◆ **Input material**
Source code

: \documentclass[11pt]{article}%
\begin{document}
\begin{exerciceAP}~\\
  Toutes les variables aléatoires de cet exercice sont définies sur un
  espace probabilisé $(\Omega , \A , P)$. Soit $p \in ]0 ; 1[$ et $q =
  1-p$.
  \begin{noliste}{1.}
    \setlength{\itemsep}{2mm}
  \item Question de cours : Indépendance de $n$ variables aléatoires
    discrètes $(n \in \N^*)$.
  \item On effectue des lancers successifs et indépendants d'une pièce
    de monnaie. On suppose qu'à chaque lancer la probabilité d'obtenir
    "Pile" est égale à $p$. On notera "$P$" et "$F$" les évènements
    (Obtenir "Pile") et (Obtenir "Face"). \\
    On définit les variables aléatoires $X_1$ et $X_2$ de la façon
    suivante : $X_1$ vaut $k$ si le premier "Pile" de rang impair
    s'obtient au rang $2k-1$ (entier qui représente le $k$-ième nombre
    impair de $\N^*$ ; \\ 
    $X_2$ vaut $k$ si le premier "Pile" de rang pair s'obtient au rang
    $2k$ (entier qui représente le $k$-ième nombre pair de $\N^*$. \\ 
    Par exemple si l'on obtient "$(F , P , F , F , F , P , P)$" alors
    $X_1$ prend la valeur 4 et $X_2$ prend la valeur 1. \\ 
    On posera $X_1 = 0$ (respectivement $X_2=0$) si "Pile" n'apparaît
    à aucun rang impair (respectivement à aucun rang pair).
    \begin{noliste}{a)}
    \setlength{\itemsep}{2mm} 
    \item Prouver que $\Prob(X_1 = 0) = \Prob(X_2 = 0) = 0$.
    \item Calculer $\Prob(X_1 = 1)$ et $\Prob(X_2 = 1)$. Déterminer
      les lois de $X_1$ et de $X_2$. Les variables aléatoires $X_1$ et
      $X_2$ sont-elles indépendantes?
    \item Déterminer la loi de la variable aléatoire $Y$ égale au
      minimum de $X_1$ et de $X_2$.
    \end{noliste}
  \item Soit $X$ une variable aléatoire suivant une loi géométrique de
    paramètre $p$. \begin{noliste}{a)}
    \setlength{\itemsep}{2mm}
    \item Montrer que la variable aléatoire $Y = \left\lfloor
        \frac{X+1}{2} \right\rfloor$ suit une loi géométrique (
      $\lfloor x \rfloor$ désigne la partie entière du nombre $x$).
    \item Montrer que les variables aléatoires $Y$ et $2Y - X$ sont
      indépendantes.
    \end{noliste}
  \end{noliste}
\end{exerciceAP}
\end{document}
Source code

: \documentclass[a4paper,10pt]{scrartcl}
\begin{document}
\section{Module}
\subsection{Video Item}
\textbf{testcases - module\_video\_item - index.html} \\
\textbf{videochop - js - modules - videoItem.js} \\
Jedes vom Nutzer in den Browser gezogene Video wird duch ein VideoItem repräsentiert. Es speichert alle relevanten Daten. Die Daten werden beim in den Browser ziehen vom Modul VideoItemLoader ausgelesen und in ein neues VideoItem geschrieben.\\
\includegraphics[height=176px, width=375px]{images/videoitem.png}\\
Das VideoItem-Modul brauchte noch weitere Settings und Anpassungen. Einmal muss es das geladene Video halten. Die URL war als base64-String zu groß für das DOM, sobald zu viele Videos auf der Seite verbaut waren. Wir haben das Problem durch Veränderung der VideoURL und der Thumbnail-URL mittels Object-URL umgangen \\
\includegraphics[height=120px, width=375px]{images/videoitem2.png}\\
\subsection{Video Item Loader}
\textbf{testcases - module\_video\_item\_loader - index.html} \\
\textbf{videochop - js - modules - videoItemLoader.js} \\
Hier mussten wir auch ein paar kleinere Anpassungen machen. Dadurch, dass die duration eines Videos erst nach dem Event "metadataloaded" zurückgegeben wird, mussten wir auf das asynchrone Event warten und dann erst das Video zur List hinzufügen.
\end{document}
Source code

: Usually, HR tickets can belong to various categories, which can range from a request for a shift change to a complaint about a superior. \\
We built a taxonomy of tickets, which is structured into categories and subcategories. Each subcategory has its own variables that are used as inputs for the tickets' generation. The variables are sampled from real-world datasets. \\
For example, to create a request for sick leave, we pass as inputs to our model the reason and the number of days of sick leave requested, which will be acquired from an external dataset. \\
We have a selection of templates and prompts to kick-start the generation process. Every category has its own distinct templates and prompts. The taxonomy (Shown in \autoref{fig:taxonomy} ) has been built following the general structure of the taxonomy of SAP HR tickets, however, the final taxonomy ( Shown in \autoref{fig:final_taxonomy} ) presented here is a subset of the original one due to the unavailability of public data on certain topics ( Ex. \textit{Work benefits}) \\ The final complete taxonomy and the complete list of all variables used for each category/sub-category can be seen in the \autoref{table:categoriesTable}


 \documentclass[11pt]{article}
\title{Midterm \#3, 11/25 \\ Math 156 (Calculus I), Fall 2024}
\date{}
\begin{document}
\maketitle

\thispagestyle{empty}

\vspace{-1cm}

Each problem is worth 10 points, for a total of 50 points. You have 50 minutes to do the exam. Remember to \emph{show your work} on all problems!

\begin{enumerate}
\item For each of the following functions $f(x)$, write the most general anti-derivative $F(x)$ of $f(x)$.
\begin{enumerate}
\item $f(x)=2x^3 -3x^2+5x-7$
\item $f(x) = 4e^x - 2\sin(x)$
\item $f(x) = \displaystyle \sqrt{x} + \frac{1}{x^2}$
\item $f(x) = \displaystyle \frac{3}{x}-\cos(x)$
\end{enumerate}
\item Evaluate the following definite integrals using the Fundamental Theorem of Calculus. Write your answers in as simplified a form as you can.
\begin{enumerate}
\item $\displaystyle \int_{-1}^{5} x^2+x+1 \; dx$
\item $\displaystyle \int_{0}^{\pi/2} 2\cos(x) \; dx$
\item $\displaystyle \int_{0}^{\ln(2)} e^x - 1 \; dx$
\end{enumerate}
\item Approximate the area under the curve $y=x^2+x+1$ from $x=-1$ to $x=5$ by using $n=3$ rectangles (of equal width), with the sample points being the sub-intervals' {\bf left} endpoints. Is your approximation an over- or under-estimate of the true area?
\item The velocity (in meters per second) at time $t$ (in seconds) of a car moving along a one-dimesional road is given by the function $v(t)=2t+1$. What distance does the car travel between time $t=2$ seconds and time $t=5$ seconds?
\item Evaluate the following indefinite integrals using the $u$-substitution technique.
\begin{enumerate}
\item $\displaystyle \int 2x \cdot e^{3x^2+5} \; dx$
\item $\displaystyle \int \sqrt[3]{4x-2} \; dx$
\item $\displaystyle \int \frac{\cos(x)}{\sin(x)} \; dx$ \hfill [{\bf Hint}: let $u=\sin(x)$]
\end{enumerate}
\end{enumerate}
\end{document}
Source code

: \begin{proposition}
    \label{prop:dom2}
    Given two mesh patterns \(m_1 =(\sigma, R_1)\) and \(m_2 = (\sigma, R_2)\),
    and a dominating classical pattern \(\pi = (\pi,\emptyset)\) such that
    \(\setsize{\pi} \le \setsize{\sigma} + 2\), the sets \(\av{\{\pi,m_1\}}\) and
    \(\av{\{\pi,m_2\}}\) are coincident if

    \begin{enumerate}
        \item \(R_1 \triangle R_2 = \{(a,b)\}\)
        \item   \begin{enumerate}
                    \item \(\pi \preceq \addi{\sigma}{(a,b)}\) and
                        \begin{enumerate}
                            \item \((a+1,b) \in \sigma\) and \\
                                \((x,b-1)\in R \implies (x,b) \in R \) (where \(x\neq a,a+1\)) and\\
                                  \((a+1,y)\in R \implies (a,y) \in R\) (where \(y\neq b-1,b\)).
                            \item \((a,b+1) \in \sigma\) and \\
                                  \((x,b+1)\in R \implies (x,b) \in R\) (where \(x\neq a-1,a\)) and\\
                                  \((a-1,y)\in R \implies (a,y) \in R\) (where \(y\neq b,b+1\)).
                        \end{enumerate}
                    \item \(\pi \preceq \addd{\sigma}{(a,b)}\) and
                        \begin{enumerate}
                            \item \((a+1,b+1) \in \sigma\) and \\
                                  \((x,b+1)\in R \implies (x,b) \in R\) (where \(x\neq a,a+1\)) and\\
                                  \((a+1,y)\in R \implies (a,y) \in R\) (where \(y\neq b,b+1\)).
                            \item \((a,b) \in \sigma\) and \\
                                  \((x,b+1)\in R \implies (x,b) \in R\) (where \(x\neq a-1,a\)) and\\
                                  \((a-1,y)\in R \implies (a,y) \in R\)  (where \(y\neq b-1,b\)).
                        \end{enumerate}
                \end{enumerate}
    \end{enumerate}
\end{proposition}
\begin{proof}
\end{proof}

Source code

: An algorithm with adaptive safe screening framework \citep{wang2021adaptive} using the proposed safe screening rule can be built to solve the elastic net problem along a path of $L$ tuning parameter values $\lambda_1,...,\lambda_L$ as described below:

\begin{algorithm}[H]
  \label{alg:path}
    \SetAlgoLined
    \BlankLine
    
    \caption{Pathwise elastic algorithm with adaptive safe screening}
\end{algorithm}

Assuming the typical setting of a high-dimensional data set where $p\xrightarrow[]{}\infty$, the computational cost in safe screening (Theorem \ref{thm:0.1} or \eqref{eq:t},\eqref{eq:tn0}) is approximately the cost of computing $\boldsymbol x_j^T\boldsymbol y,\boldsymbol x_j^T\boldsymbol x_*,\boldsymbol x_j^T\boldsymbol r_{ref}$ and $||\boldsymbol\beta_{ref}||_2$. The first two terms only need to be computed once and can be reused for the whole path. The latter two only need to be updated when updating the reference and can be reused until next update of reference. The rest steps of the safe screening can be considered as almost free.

◆ **Exercise details**
In this exercise, copy only the lines from the opening line of the material through the line where "valeur 1. \\" appears.

◆ **Answer box**
Source code

: \documentclass[11pt]{article}%
\begin{document}
\begin{exerciceAP}~\\
  Toutes les variables aléatoires de cet exercice sont définies sur un
  espace probabilisé $(\Omega , \A , P)$. Soit $p \in ]0 ; 1[$ et $q =
  1-p$.
  \begin{noliste}{1.}
    \setlength{\itemsep}{2mm}
  \item Question de cours : Indépendance de $n$ variables aléatoires
    discrètes $(n \in \N^*)$.
  \item On effectue des lancers successifs et indépendants d'une pièce
    de monnaie. On suppose qu'à chaque lancer la probabilité d'obtenir
    "Pile" est égale à $p$. On notera "$P$" et "$F$" les évènements
    (Obtenir "Pile") et (Obtenir "Face"). \\
    On définit les variables aléatoires $X_1$ et $X_2$ de la façon
    suivante : $X_1$ vaut $k$ si le premier "Pile" de rang impair
    s'obtient au rang $2k-1$ (entier qui représente le $k$-ième nombre
    impair de $\N^*$ ; \\ 
    $X_2$ vaut $k$ si le premier "Pile" de rang pair s'obtient au rang
    $2k$ (entier qui représente le $k$-ième nombre pair de $\N^*$. \\ 
    Par exemple si l'on obtient "$(F , P , F , F , F , P , P)$" alors
    $X_1$ prend la valeur 4 et $X_2$ prend la valeur 1. \\ 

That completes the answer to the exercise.